What is being asked: Search the entries for the word "computed". Copy every line where it turns up.
** Records for this exercise follows **
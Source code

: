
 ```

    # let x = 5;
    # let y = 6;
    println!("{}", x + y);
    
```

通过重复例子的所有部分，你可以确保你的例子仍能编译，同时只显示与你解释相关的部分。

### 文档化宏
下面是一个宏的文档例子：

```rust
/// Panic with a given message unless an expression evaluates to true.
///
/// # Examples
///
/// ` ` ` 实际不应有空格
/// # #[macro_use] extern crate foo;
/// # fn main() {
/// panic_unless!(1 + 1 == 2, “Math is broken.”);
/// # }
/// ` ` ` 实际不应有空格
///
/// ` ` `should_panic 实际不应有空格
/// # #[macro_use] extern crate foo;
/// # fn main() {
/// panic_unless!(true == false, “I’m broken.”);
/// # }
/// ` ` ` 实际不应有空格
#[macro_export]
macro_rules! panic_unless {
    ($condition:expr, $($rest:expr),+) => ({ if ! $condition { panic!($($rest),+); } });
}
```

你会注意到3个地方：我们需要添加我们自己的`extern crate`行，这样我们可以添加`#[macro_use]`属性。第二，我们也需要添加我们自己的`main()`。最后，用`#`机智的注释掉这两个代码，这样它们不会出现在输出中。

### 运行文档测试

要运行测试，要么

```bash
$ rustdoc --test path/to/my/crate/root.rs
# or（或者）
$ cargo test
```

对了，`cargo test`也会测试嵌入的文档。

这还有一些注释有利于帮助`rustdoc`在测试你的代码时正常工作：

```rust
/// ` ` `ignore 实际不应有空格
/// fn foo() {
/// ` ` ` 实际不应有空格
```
** End of Records for this exercise **
** Records for this exercise follows **
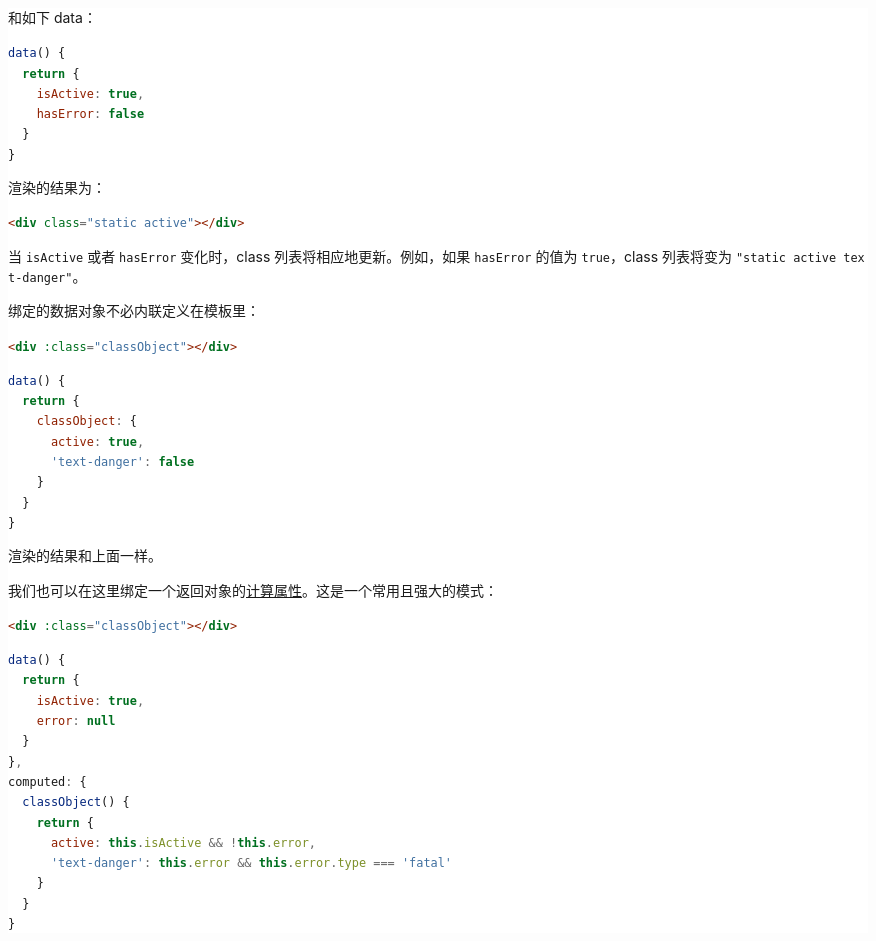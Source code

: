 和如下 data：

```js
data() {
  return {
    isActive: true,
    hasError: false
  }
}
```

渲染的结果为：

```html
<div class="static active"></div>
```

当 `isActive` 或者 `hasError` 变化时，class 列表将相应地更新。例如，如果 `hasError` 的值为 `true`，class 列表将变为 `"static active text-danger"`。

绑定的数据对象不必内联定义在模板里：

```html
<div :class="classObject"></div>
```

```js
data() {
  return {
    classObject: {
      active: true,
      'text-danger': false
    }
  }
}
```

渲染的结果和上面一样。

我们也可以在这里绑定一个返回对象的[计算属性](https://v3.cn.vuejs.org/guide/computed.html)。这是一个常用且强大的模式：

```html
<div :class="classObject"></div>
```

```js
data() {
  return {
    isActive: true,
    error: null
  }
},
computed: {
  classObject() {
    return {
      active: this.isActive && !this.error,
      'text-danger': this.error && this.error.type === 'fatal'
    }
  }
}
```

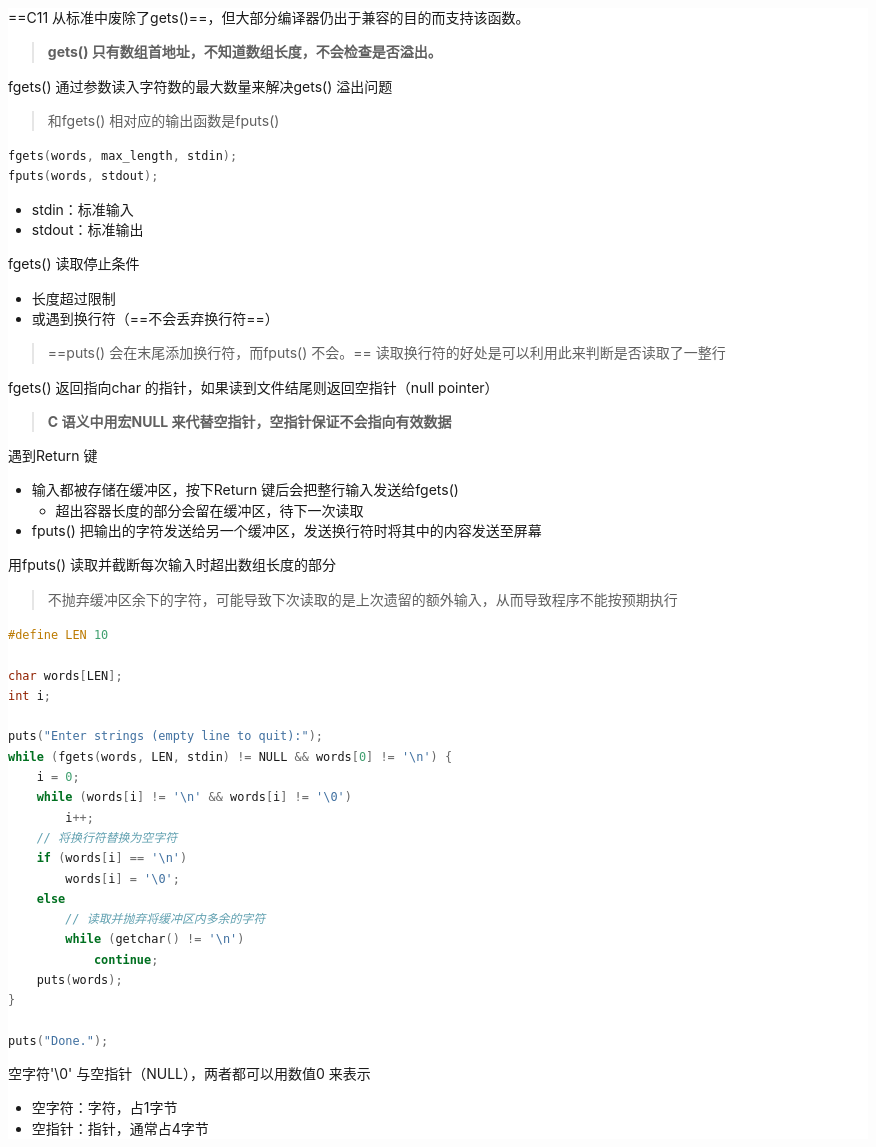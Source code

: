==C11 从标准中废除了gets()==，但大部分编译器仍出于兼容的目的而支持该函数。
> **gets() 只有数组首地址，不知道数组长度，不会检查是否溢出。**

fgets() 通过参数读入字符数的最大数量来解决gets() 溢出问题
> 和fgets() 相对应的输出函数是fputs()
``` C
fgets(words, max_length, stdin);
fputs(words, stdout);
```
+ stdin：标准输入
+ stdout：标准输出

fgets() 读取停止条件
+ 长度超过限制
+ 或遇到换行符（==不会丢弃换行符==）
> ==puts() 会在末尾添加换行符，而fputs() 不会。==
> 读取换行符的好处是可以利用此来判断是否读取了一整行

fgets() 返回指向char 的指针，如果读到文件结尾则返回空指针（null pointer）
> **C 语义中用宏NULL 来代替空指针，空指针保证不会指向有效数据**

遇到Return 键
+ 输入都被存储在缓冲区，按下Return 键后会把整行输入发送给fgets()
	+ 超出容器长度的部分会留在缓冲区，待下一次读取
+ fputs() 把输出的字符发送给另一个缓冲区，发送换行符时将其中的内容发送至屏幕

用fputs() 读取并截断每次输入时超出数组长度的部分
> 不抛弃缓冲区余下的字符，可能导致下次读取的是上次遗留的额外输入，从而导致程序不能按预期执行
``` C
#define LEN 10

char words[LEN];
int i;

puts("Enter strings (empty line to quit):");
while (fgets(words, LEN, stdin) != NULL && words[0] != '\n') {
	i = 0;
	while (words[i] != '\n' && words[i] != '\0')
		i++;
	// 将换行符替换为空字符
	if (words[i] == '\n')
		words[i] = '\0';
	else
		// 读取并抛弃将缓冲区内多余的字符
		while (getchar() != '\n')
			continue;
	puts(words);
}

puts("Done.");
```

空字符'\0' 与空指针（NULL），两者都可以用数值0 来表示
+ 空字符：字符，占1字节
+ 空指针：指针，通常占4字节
** End of Records for this exercise **
Response for this exercise:
我们也可以在这里绑定一个返回对象的[计算属性](https://v3.cn.vuejs.org/guide/computed.html)。这是一个常用且强大的模式：
computed: {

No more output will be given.